───── Source records

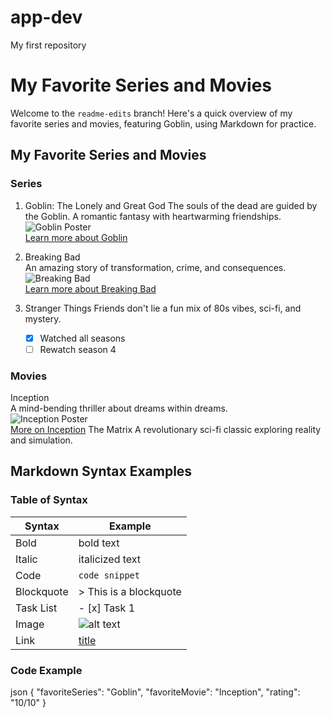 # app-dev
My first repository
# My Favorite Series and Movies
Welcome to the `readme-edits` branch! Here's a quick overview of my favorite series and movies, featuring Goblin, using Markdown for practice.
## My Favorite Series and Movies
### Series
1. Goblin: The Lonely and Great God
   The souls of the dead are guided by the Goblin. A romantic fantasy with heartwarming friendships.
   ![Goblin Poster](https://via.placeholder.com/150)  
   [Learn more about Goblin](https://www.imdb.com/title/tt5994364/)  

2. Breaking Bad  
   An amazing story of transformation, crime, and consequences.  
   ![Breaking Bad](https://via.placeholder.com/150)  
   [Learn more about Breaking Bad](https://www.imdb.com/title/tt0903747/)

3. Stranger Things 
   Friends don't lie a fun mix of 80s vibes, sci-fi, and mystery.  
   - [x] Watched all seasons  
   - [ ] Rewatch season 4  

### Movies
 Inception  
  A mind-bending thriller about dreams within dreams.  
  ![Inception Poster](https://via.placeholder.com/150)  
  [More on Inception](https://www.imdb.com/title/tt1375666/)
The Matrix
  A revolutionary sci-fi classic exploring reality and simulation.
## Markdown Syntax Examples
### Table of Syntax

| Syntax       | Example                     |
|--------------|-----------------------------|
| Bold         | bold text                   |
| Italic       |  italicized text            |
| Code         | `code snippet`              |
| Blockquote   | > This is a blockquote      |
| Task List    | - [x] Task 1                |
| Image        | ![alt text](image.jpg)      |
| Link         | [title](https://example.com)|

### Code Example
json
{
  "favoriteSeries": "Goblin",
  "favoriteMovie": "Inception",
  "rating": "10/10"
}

──────────
───── Source records

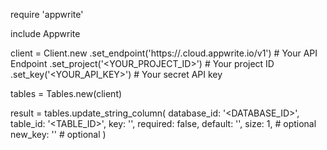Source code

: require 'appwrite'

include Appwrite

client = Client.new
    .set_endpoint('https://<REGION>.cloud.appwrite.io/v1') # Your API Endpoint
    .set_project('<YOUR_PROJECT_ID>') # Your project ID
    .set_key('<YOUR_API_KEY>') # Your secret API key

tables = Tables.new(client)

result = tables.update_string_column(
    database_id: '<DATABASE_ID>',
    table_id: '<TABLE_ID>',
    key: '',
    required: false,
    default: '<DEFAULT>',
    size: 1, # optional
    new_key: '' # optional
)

──────────

For the string "placeholder", filter the data and copy out each line where it occurs.

- **Solution for this task**:
   ![Goblin Poster](https://via.placeholder.com/150)  
   ![Breaking Bad](https://via.placeholder.com/150)  
  ![Inception Poster](https://via.placeholder.com/150)  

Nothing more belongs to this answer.